My wife made a very interesting observation the other day. She said I changed completely when I went from being reward-focused to being goal-focused. Huh. Never thought of it that way.

I don't ride to eat anymore (yes, I used to -- make it through this ride and imagine what you get to eat!). I do it for the thrill of achieving a goal I never thought imaginable (4,000 miles in a year! 130 miles in one ride! pulled my asthmatic middle-aged self up Ventoux!). I can't even remember what I ate after Ventoux. I think though that I will remember the feeling (and surprising emotion) when I got to the top and saw the view and realized that IO had pulled it off.
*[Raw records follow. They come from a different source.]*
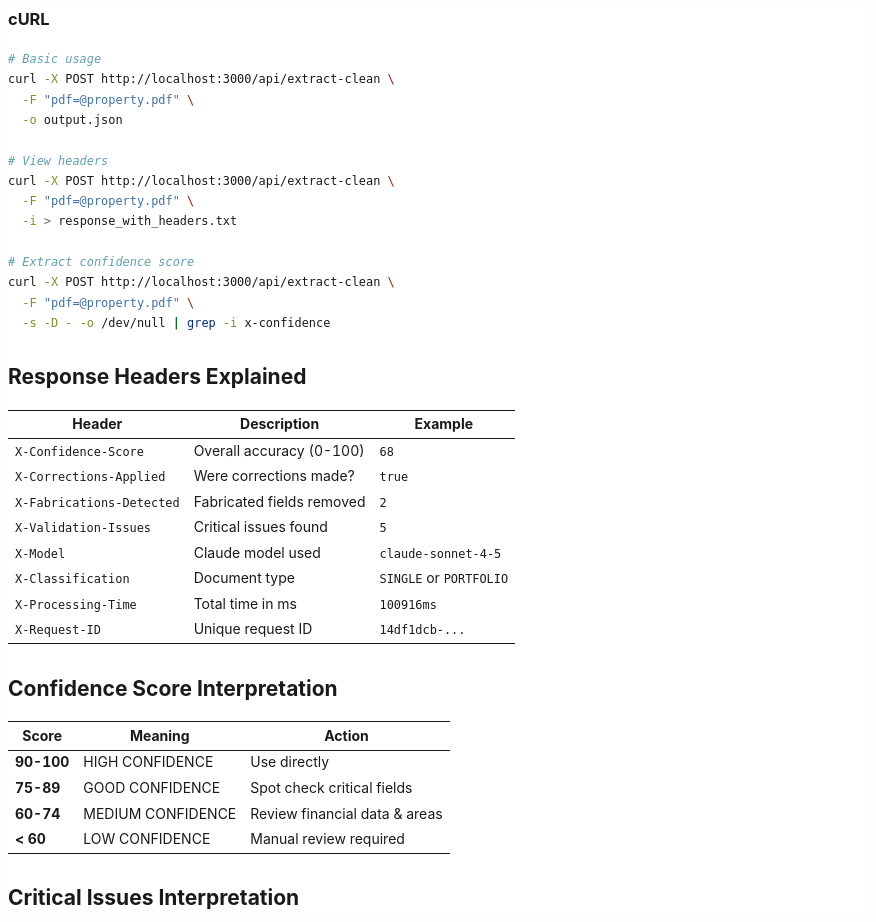 ### cURL
```bash
# Basic usage
curl -X POST http://localhost:3000/api/extract-clean \
  -F "pdf=@property.pdf" \
  -o output.json

# View headers
curl -X POST http://localhost:3000/api/extract-clean \
  -F "pdf=@property.pdf" \
  -i > response_with_headers.txt

# Extract confidence score
curl -X POST http://localhost:3000/api/extract-clean \
  -F "pdf=@property.pdf" \
  -s -D - -o /dev/null | grep -i x-confidence
```

## Response Headers Explained

| Header | Description | Example |
|--------|-------------|---------|
| `X-Confidence-Score` | Overall accuracy (0-100) | `68` |
| `X-Corrections-Applied` | Were corrections made? | `true` |
| `X-Fabrications-Detected` | Fabricated fields removed | `2` |
| `X-Validation-Issues` | Critical issues found | `5` |
| `X-Model` | Claude model used | `claude-sonnet-4-5` |
| `X-Classification` | Document type | `SINGLE` or `PORTFOLIO` |
| `X-Processing-Time` | Total time in ms | `100916ms` |
| `X-Request-ID` | Unique request ID | `14df1dcb-...` |

## Confidence Score Interpretation

| Score | Meaning | Action |
|-------|---------|--------|
| **90-100** | HIGH CONFIDENCE | Use directly |
| **75-89** | GOOD CONFIDENCE | Spot check critical fields |
| **60-74** | MEDIUM CONFIDENCE | Review financial data & areas |
| **< 60** | LOW CONFIDENCE | Manual review required |

## Critical Issues Interpretation

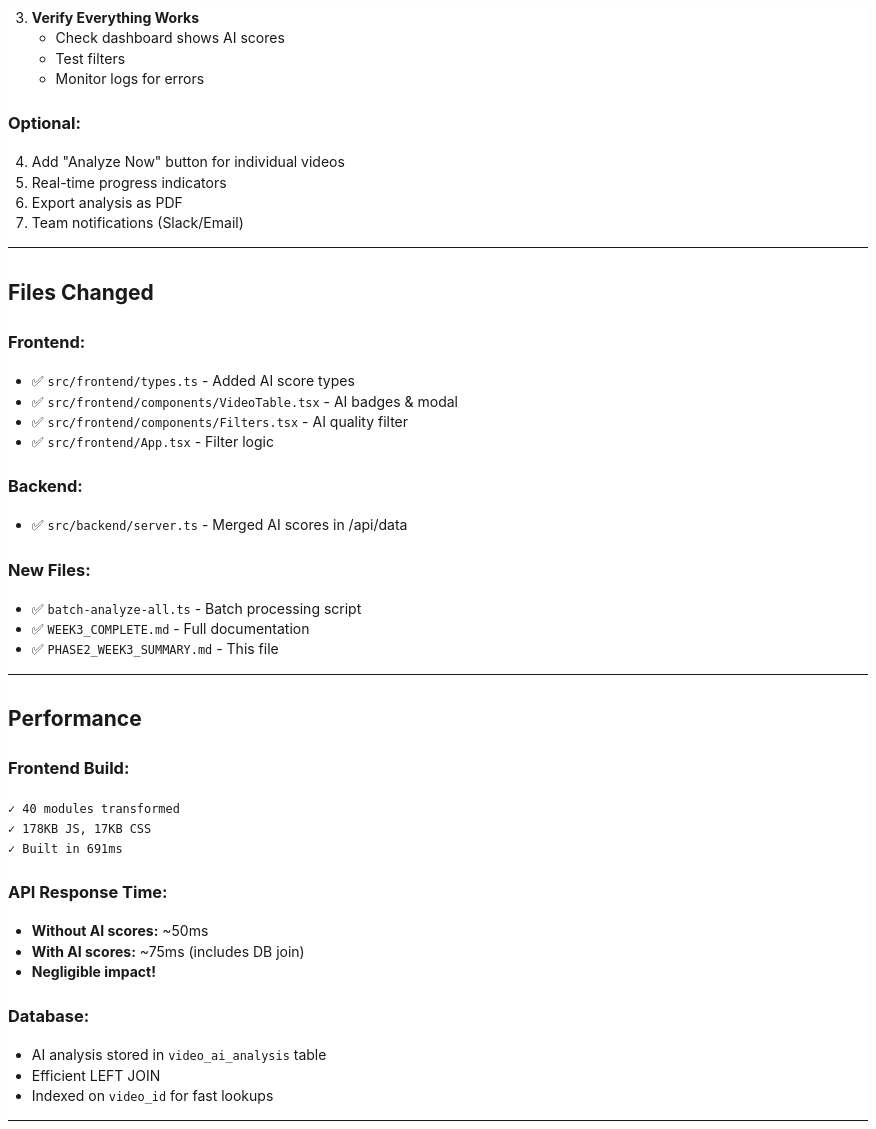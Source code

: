 3. **Verify Everything Works**
   - Check dashboard shows AI scores
   - Test filters
   - Monitor logs for errors

### Optional:
4. Add "Analyze Now" button for individual videos
5. Real-time progress indicators
6. Export analysis as PDF
7. Team notifications (Slack/Email)

---

## Files Changed

### Frontend:
- ✅ `src/frontend/types.ts` - Added AI score types
- ✅ `src/frontend/components/VideoTable.tsx` - AI badges & modal
- ✅ `src/frontend/components/Filters.tsx` - AI quality filter
- ✅ `src/frontend/App.tsx` - Filter logic

### Backend:
- ✅ `src/backend/server.ts` - Merged AI scores in /api/data

### New Files:
- ✅ `batch-analyze-all.ts` - Batch processing script
- ✅ `WEEK3_COMPLETE.md` - Full documentation
- ✅ `PHASE2_WEEK3_SUMMARY.md` - This file

---

## Performance

### Frontend Build:
```
✓ 40 modules transformed
✓ 178KB JS, 17KB CSS
✓ Built in 691ms
```

### API Response Time:
- **Without AI scores:** ~50ms
- **With AI scores:** ~75ms (includes DB join)
- **Negligible impact!**

### Database:
- AI analysis stored in `video_ai_analysis` table
- Efficient LEFT JOIN
- Indexed on `video_id` for fast lookups

---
I have great photos of that, and other rides.

As I was suffering through that climb (it is truly brutal), I kept thinking about family and friends, and what they lived through with war, cancer, etc. and realized this was not suffering, this was achievement.

So, if I can offer anything -- focus on the goal.
I just sent your post to my wife. She is very reward focused, "I can drink a beer after 25-30 miles". At the end of June we are doing a tour in WI called Swiss Cheese and Spotted Cow. This is a goal I have set for us that will be rewarding in several ways. I am trying to change her from a rewards based rider to a goal driven rider. There is no reason a goal cannot be rewarding, I don't want food or drink to be the reward though, that's what made me a clyde to begin with.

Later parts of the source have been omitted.